Genau solches Vorgehen von einigen Lobbygruppierungen auf der weit konservativen aber auch liberalsten Seite der Evangelisch-methodistischen Kirche haben die Verhandlungen und den Austausch an früheren Generalkonferenzen vergiftet. Ja, es gab Streit in der EMK, da haben die Brüder Bruderer recht. Und im Gefolge dieses Streits wurde an der ausserordentlichen Generalkonferenz 2019 eine Gesetzlichkeit von einer 3/5-Mehrheit eingeführt, welche es wohl vielen christusliebenden Methodistinnen und Methodisten aus allen Lagern unmöglich gemacht hätte, weiter in dieser Kirche zu bleiben. Dass die nachfolgende Trennung vieler Gemeinden von der Evangelisch-methodistischen Kirche in gegenseitigen Respekt so vereinbart wurde, von all dem liest man nichts im Beitrag der beiden Blogger. Dafür wird ein Schreiben einer afrikanischen Minderheitengruppe extra übersetzt. An der Generalkonferenz habe gerade 1/3 der afrikanischen Delegierten dieses Schreiben unterstützt. Die anderen afrikanischen Delegierten waren sich wohl bewusst, dass die Entscheide der diesjährigen Generalkonferenz ihre traditionelle Haltung schützen, und in Fragen der menschlichen Sexualität und beim Eheverständnis keinen Kadavergehorsam im Sinn einer Regenbogenkirche verlangen. Wenn aber mindestens die Hälfte einer Kirche keine Regenbogenkirche sein muss, wie kann da schon im ersten Satz des Bruderer-Beitrags behauptet werden: "Die weltweite Methodistische Kirche ist vergangene Woche zu einer Regenbogenkirche mutiert". Falls aber mit Regenbogenkirche gemeint ist, dass bei Gott und in der Evangelisch-methodistischen Kirche wirklich alle Menschen willkommen sind, ohne Ausnahme und ohne Ansehen der Person, ganz im Sinn des Regenbogens in der Noah-Geschichte als Friedenszeichen Gottes über allen Geschöpfen, dann hoffe ich, dass nicht nur meine Kirche, sondern jede christliche Gemeinschaft eine Regenbogenkirche ist.
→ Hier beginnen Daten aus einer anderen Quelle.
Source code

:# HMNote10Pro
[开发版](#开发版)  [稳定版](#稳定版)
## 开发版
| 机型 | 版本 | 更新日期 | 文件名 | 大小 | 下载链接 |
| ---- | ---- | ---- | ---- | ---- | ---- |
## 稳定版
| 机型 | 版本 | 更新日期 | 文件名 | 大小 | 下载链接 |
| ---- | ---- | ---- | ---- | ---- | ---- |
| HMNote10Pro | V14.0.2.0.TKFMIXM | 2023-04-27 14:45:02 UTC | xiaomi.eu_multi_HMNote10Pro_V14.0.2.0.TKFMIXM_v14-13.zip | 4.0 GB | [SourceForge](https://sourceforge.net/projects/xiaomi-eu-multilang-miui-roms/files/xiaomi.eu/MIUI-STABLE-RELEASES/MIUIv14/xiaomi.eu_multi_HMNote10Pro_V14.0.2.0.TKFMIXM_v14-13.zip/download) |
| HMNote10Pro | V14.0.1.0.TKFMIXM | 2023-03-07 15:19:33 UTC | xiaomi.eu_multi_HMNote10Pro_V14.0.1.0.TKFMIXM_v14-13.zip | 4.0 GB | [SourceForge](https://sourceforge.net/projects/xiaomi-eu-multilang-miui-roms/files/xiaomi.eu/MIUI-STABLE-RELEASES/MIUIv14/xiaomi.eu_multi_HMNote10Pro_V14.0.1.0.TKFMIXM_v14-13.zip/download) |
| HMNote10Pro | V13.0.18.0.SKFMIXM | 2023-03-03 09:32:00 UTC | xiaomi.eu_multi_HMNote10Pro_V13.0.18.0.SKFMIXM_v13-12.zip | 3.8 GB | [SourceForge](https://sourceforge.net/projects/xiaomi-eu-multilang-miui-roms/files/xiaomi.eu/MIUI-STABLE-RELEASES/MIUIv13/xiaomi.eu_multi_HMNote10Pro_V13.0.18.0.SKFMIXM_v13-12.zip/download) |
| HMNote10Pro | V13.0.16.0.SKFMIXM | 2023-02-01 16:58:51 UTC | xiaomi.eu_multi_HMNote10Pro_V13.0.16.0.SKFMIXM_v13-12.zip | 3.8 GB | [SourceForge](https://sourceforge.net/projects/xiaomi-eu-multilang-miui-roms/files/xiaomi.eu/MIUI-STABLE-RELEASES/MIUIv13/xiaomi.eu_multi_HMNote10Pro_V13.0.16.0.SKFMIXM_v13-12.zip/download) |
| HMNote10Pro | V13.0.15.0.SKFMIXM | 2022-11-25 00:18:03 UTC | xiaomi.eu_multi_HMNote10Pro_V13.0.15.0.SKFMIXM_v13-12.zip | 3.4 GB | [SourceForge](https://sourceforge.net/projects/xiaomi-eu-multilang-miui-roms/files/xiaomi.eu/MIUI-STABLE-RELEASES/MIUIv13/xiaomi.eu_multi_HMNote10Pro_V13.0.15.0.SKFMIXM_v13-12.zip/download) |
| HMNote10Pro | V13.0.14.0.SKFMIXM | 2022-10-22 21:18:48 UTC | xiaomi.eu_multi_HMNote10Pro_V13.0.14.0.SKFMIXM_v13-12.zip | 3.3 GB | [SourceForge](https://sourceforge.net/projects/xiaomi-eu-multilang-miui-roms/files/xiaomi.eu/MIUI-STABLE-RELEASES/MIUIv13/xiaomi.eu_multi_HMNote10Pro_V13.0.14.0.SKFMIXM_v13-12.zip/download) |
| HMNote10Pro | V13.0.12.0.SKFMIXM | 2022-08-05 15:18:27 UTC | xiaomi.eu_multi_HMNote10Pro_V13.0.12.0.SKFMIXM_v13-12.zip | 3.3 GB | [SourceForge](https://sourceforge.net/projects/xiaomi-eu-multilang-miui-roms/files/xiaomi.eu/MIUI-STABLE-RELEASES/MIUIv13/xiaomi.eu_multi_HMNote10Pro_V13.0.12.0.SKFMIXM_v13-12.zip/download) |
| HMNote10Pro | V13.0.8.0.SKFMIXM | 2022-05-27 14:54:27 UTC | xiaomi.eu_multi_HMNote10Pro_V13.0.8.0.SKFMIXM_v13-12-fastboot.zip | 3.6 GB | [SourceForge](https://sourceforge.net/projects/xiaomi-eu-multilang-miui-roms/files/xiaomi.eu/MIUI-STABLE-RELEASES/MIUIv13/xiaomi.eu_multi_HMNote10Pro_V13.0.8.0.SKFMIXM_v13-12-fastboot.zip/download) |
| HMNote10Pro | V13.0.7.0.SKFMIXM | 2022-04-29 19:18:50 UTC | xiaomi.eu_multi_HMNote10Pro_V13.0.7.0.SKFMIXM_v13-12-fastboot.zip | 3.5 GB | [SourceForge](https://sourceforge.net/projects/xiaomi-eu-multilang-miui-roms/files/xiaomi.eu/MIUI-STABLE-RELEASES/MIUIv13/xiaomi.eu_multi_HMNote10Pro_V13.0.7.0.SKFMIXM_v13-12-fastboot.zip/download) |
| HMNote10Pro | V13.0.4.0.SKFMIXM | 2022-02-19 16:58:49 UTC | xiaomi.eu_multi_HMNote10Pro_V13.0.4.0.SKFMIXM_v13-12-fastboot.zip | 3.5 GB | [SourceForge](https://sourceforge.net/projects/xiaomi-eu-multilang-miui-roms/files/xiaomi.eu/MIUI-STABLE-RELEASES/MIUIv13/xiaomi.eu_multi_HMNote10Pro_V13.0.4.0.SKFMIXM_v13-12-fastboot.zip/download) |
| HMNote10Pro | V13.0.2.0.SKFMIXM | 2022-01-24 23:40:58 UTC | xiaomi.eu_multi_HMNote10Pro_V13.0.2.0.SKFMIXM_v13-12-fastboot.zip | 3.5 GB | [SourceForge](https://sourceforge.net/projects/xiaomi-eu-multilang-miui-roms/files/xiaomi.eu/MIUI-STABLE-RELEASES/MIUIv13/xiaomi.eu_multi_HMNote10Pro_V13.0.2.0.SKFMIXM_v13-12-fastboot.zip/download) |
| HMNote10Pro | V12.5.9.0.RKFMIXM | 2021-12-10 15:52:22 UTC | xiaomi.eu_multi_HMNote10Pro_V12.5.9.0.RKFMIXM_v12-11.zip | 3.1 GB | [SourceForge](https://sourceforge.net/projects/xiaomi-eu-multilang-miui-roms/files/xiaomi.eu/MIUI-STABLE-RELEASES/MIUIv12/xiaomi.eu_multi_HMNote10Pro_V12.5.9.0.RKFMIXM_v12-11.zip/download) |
Schade, die beiden Mitchristen Paul und Peter Bruderer von der VIVA-Kirche haben mit ihrer unausgegorenen Analyse der Generalkonferenz eines getan: Methodistinnen- und Methodistenbashing. Aber wer weiss, vielleicht gibt es ja irgendeinmal eine Entschuldigung, wenn auch nicht zum Inhalt, so wenigsten über das mich persönlich verletzende, wenig geschwisterliche Vorgehen.

Jörg Niederer ist Pfarrer in der Evangelisch-methodistischen Kirche St. Gallen-Teufen

2 Kommentare:

  1. Paul & Peter Bruderer18 Mai, 2024 20:44

    Grüezi Herr Niederer

    Danke für ihren Artikel, auf den wir von einem Bekannten aufmerksam gemacht wurden. Wir sind dankbar, Texte wie ihren zu sehen, weil wir so besser sehen, wie unsere Aussagen ankommen. Wir werden wohl kaum alles so glattbügeln können, dass sie unseren Artikel gut finden. Wo wir faktische Fehler gemacht haben, möchten wir dies auf jeden Fall als Zusatz zu unserem Artikel oder in der Kommentarfunktion richtigstellen.

    Gerne äussern wir uns bezüglich einigen Punkten hier bei ihnen über die Kommentar-Funktion. Vielleicht möchten sie das auch bei uns über denselben Mechanismus tun. Wir pflegen Kommentare eigentlich immer freizuschalten, wenn sie sich auf die Artikel beziehen.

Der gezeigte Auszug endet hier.